Wondering of the use of Cursors is a good way to implement "paging" using PostgreSQL.
The use case is that we have upwards 100,000 rows that we'd like to make available to our API clients. We thought a good way to make this happen would be to allow the client to request the information in batches ( pages ). The client could request 100 rows at a time. We would return the 100 rows as well as a cursor, then when the client was ready, they could request the next 100 rows using the cursor that we sent to them.
However, I'm a little hazy on how cursors work and exactly how and when cursors should be used:
- Do the cursors require that a database connection be left open?
- Do the cursors run inside a transaction, locking resources until they are "closed"?
- Are there any other "gotchas" that I'm not aware of?
- Is there another, better way that this situation should be handled?
Thanks so much!
Cursors are a reasonable choice for paging in smaller intranet applications that work with large data sets, but you need to be prepared to discard them after a timeout. Users like to wander off, go to lunch, go on holiday for two weeks, etc, and leave their applications running. If it's a web-based app there's even the question of what "running" is and how to tell if the user is still around.
They are not suitable for large-scale applications with high client counts and clients that come and go near-randomly like in web-based apps or web APIs. I would not recommend using cursors in your application unless you have a fairly small client count and very high request rates ... in which case sending tiny batches of rows will be very inefficient and you should think about allowing range-requests etc instead.

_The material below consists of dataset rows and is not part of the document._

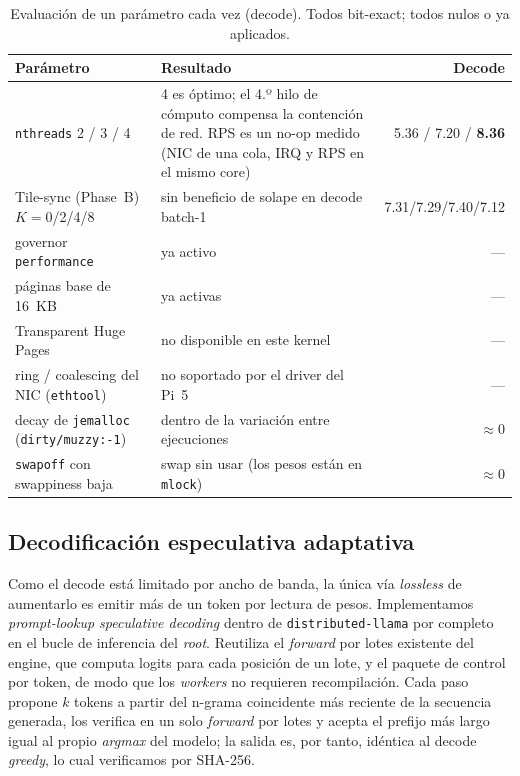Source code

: \documentclass[10pt,a4paper]{article}
\begin{document}
\begin{table}[H]
\centering\small
\caption{Evaluación de un parámetro cada vez (decode). Todos bit-exact; todos nulos o ya aplicados.}
\label{tab:levers}
\begin{tabularx}{\textwidth}{p{4.4cm}X r}
\toprule
\textbf{Parámetro} & \textbf{Resultado} & \textbf{Decode} \\
\midrule
\texttt{nthreads} 2 / 3 / 4 & 4 es óptimo; el 4.º hilo de cómputo compensa la contención de red. RPS es un no-op medido (NIC de una cola, IRQ y RPS en el mismo core) & 5.36 / 7.20 / \textbf{8.36} \\
Tile-sync (Phase~B) $K{=}$0/2/4/8 & sin beneficio de solape en decode batch-1 & 7.31/7.29/7.40/7.12 \\
governor \texttt{performance} & ya activo & --- \\
páginas base de 16~KB & ya activas & --- \\
Transparent Huge Pages & no disponible en este kernel & --- \\
ring / coalescing del NIC (\texttt{ethtool}) & no soportado por el driver del Pi~5 & --- \\
decay de \texttt{jemalloc} (\texttt{dirty/muzzy:-1}) & dentro de la variación entre ejecuciones & $\approx$0 \\
\texttt{swapoff} con swappiness baja & swap sin usar (los pesos están en \texttt{mlock}) & $\approx$0 \\
\bottomrule
\end{tabularx}
\end{table}

\subsection{Decodificación especulativa adaptativa}
\label{sec:spec}
Como el decode está limitado por ancho de banda, la única vía \emph{lossless} de aumentarlo es emitir más de un token por lectura de pesos. Implementamos \emph{prompt-lookup speculative decoding} dentro de \texttt{distributed-llama} por completo en el bucle de inferencia del \emph{root}. Reutiliza el \emph{forward} por lotes existente del engine, que computa logits para cada posición de un lote, y el paquete de control por token, de modo que los \emph{workers} no requieren recompilación. Cada paso propone $k$ tokens a partir del n-grama coincidente más reciente de la secuencia generada, los verifica en un solo \emph{forward} por lotes y acepta el prefijo más largo igual al propio \emph{argmax} del modelo; la salida es, por tanto, idéntica al decode \emph{greedy}, lo cual verificamos por SHA-256.
\end{document}
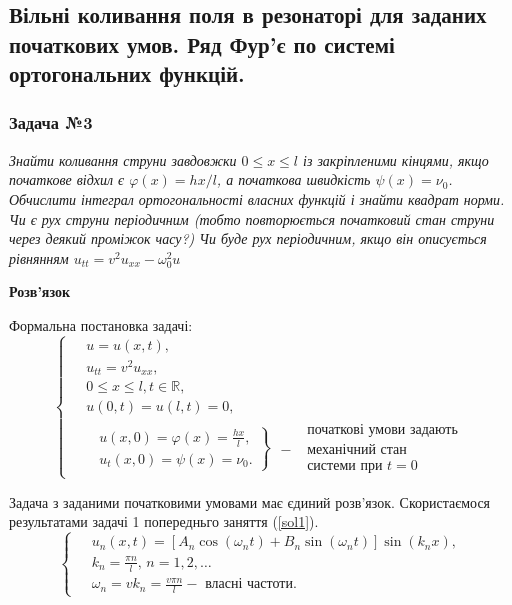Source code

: \subsection{Вільні коливання поля в резонаторі для заданих початкових умов. Ряд Фур'є по системі ортогональних функцій.}

\subsubsection{Задача №3}

\textit{Знайти коливання струни завдовжки $0 \leq x \leq l$ із закріпленими кінцями, якщо початкове відхил є $\varphi(x) = hx/l$, а початкова швидкість $\psi(x) = \nu_0$. Обчислити інтеграл ортогональності власних функцій і знайти квадрат норми. Чи є рух струни періодичним (тобто повторюється початковий стан струни через деякий проміжок часу?) Чи буде рух періодичним, якщо він описується рівнянням $u_{tt} = v^2 u_{xx} - \omega_0^2 u$}

\begin{center}
    \textbf{Розв'язок}
\end{center}
Формальна постановка задачі:
\begin{equation} \label{probcond3}
    \left\{ \begin{aligned} %
        &\;u = u(x,t), \\
        &\;u_{tt} = v^2 u_{xx}, \\
        &\;0 \leq x \leq l, t \in \mathbb{R}, \\
        &\;u(0,t) = u(l,t) = 0,\\
        &\left.\begin{aligned}
            &u(x,0) = \varphi(x) = \frac{hx}{l}, \\ 
            &u_t(x,0) = \psi(x) = \nu_0.
        \end{aligned}\right\} \; 
        \begin{aligned}
            &\text{ початкові умови задають} \\
          - &\text{ механічний стан} \\
            &\text{ системи при } t = 0
        \end{aligned}
    \end{aligned} \right.
\end{equation}

Задача з заданими початковими умовами має єдиний розв'язок. Скористаємося результатами задачі 1 попередньго заняття (\ref{sol1}).
\begin{equation*}
    \left\{ \begin{aligned} \label{fullsol}
        \;&u_n(x,t) = \left[A_n\cos(\omega_n t) + B_n\sin(\omega_n t)\right] \sin(k_n x), \\
        &k_n = \frac{\pi n}{l}, \, n = 1, 2,\ldots\\
        &\omega_n = vk_n = \frac{v \pi n}{l} - \text{ власні частоти}.
    \end{aligned}\right.
\end{equation*}

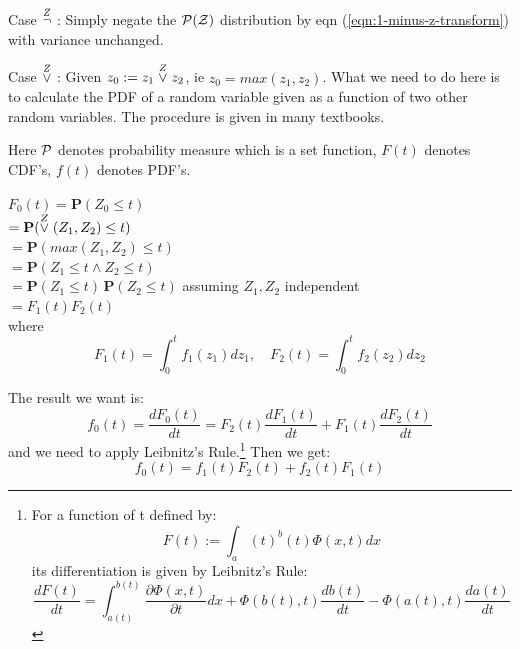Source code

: Case $\stackrel{Z}{\neg}$ :  Simply negate the $\mathcal{P(Z)}$ distribution by eqn (\ref{eqn:1-minus-z-transform}) with variance unchanged.

Case $\stackrel{Z}{\vee}$ :  Given $z_0 := z_1 \stackrel{Z}{\vee} z_2$, ie $z_0 = max(z_1, z_2)$.  What we need to do here is to calculate the PDF of a random variable given as a function of two other random variables.  The procedure is given in many textbooks.

Here $\mathcal{P}$ denotes probability measure which is a set function, $F(t)$ denotes CDF's, $f(t)$ denotes PDF's.


\hspace*{1.2cm} $ F_0(t) = \mathbf{P}(Z_0 \leq t)$\\
\hspace*{2cm} $= \mathbf{P}(\stackrel{Z}{\vee}(Z_1,Z_2) \leq t)$\\
\hspace*{2cm} $= \mathbf{P}(max(Z_1,Z_2) \leq t)$\\
\hspace*{2cm} $= \mathbf{P}(Z_1 \leq t \wedge Z_2 \leq t)$\\
\hspace*{2cm} $= \mathbf{P}(Z_1 \leq t) \, \mathbf{P}(Z_2 \leq t)$ \quad assuming $Z_1, Z_2$ independent\\
\hspace*{2cm} $= F_1(t) F_2(t)$\\
where $$ F_1(t) = \int_0^t f_1(z_1) dz_1 , \quad F_2(t) = \int_0^t f_2(z_2) dz_2$$

The result we want is:
\[ f_0(t) = \frac{dF_0(t)}{dt} = F_2(t) \frac{dF_1(t)}{dt} + F_1(t) \frac{dF_2(t)}{dt} \]
and we need to apply Leibnitz's Rule.\footnote{For a function of t defined by: $$ F(t) := \int_a(t)^b(t) \Phi(x,t) dx $$ its differentiation is given by Leibnitz's Rule: $$ \frac{dF(t)}{dt} = \int_{a(t)}^{b(t)} \frac{\partial\Phi(x,t)}{\partial t} dx + \Phi(b(t),t) \frac{db(t)}{dt} - \Phi(a(t),t) \frac{da(t)}{dt} $$ }  Then we get:
\begin{equation}
f_0(t) = f_1(t) F_2(t) + f_2(t) F_1(t)
\end{equation}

Cursors have several costs. If the cursor is not WITH HOLD
you must keep a transaction open. The open transaction can prevent autovacuum from doing its work properly, causing table bloat and other issues. If the cursor is declared WITH HOLD
and the transaction isn't held open you have to pay the cost of materializing and storing a potentially large result set - at least, I think that's how hold cursors work. The alternative is just as bad, keeping the transaction implicitly open until the cursor is destroyed and preventing rows from being cleaned up.
Additionally, if you're using cursors you can't hand connections back to a connection pool. You'll need one connection per client. That means more backend resources are used just maintaining session state, and sets a very real upper limit on the number of clients you can handle with a cursor-based approach.
There's also the complexity and overhead of managing a stateful, cursor-based setup as compared to a stateless connection-pooling approach with limit and offset. You need to have your application expire cursors after a timeout or you face potentially unbounded resource use on the server, and you need to keep track of which connections have which cursors for which result sets for which users....
In general, despite the fact that it can be quite inefficient, LIMIT
and OFFSET
can be the better solution. It can often be better to search the primary key rather than using OFFSET
, though.
By the way, you were looking at the documentation for cursors in PL/pgSQL. You want normal SQL-level cursors for this job.
Do the cursors require that a database connection be left open?
Yes.
Do the cursors run inside a transaction, locking resources until they
are "closed"?
Yes unless they are WITH HOLD
, in which case they consume other database resources.
Are there any other "gotchas" that I'm not aware of?
Yes, as the above should explain.
For HTTP clients, don't use cursors to implement paging. For scalability, you don't want server resources tied up between requests.
Instead, use LIMIT and OFFSET on your queries; see LIMIT
and OFFSET
in the Pg docs.
But make sure that the indexing on your tables will support efficient queries of this form.
Design a RESTful API, so that the client can invoke the "next_url" (also passed in the response) to get the next set of rows.